▶ **What needs to be done**
Search the records for "title". Copy every line where it appears.

Items from a data source:
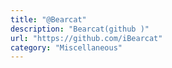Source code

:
 ```yaml
---
title: "@Bearcat"
description: "Bearcat(github )"
url: "https://github.com/iBearcat"
category: "Miscellaneous"
---
```

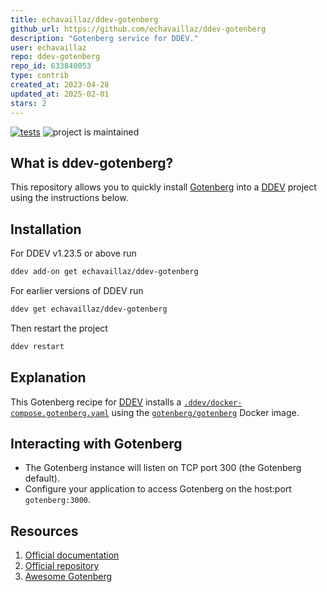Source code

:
 ```yaml
---
title: echavaillaz/ddev-gotenberg
github_url: https://github.com/echavaillaz/ddev-gotenberg
description: "Gotenberg service for DDEV."
user: echavaillaz
repo: ddev-gotenberg
repo_id: 633840053
type: contrib
created_at: 2023-04-28
updated_at: 2025-02-01
stars: 2
---
```


[![tests](https://github.com/echavaillaz/ddev-gotenberg/actions/workflows/tests.yml/badge.svg)](https://github.com/echavaillaz/ddev-gotenberg/actions/workflows/tests.yml) ![project is maintained](https://img.shields.io/maintenance/yes/2024.svg)

## What is ddev-gotenberg?

This repository allows you to quickly install [Gotenberg](https://gotenberg.dev) into a [DDEV](https://ddev.readthedocs.io) project using the instructions below.

## Installation

For DDEV v1.23.5 or above run

```sh
ddev add-on get echavaillaz/ddev-gotenberg
```

For earlier versions of DDEV run

```sh
ddev get echavaillaz/ddev-gotenberg
```

Then restart the project

```sh
ddev restart
```

## Explanation

This Gotenberg recipe for [DDEV](https://ddev.readthedocs.io) installs a [`.ddev/docker-compose.gotenberg.yaml`](https://github.com/echavaillaz/ddev-gotenberg/blob/main/docker-compose.gotenberg.yaml) using the [`gotenberg/gotenberg`](https://hub.docker.com/r/gotenberg/gotenberg) Docker image.

## Interacting with Gotenberg

* The Gotenberg instance will listen on TCP port 300 (the Gotenberg default).
* Configure your application to access Gotenberg on the host:port `gotenberg:3000`.


## Resources

1. [Official documentation](https://gotenberg.dev)
2. [Official repository](https://github.com/gotenberg/gotenberg)
3. [Awesome Gotenberg](https://github.com/gotenberg/awesome-gotenberg)
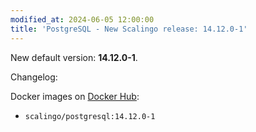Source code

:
 ```yaml
---
modified_at: 2024-06-05 12:00:00
title: 'PostgreSQL - New Scalingo release: 14.12.0-1'
---
```


New default version: **14.12.0-1**.

Changelog:

Docker images on [Docker Hub](https://hub.docker.com/r/scalingo/postgresql):

* `scalingo/postgresql:14.12.0-1`
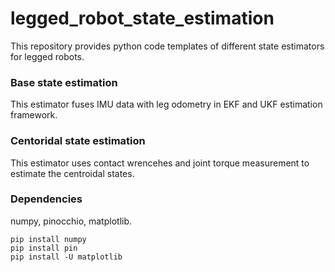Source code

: # legged_robot_state_estimation
This repository provides python code templates of different state estimators for legged robots.

### Base state estimation
This estimator fuses IMU data with leg odometry in EKF and UKF estimation framework. 

### Centoridal state estimation
This estimator uses contact wrencehes and joint torque measurement to estimate the centroidal states.

### Dependencies
numpy, pinocchio, matplotlib.
```
pip install numpy
pip install pin
pip install -U matplotlib
```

▶ **Reply**
title: "@Bearcat"
title: echavaillaz/ddev-gotenberg
title: 'PostgreSQL - New Scalingo release: 14.12.0-1'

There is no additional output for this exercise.